**Exercise brief**
Look through the entries below. Report each line that has the word "label" in it.

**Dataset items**
------------------------------------------------

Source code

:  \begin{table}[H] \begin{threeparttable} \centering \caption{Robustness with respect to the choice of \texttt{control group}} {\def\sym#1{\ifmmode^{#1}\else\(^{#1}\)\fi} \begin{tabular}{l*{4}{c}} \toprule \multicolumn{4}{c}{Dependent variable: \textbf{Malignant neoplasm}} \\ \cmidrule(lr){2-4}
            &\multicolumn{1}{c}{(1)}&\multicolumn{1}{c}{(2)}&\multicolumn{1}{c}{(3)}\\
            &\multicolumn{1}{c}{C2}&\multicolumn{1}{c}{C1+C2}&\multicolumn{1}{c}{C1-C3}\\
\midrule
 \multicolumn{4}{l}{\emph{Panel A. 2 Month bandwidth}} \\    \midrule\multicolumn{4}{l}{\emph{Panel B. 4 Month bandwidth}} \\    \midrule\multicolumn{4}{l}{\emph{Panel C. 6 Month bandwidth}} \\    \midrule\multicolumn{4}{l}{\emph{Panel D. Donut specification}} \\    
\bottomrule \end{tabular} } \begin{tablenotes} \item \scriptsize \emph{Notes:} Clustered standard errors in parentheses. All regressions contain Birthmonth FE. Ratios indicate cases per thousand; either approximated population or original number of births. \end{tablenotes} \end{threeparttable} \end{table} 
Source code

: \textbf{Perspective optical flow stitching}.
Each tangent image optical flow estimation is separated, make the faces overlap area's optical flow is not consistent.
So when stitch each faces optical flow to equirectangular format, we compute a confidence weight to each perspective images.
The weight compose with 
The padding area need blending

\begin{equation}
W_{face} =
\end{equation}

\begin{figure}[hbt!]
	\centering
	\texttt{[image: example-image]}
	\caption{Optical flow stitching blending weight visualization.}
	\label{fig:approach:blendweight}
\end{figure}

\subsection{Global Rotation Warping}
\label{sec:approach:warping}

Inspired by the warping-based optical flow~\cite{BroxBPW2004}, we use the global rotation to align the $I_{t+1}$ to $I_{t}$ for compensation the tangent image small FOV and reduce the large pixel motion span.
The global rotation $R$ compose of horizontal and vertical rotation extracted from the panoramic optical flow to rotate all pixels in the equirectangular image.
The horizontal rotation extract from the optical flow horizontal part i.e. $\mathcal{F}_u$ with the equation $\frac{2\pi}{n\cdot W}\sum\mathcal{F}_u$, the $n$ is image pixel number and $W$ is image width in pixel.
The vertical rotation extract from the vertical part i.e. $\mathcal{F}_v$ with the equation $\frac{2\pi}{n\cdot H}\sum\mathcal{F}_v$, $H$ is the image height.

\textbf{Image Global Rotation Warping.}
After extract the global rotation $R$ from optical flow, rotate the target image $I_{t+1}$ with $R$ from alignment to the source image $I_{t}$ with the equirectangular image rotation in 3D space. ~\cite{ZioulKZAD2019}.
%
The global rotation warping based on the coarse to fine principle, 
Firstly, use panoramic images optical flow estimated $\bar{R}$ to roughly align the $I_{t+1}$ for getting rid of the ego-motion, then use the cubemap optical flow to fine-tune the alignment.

------------------------------------------------

**Answer**
	\label{fig:approach:blendweight}
\label{sec:approach:warping}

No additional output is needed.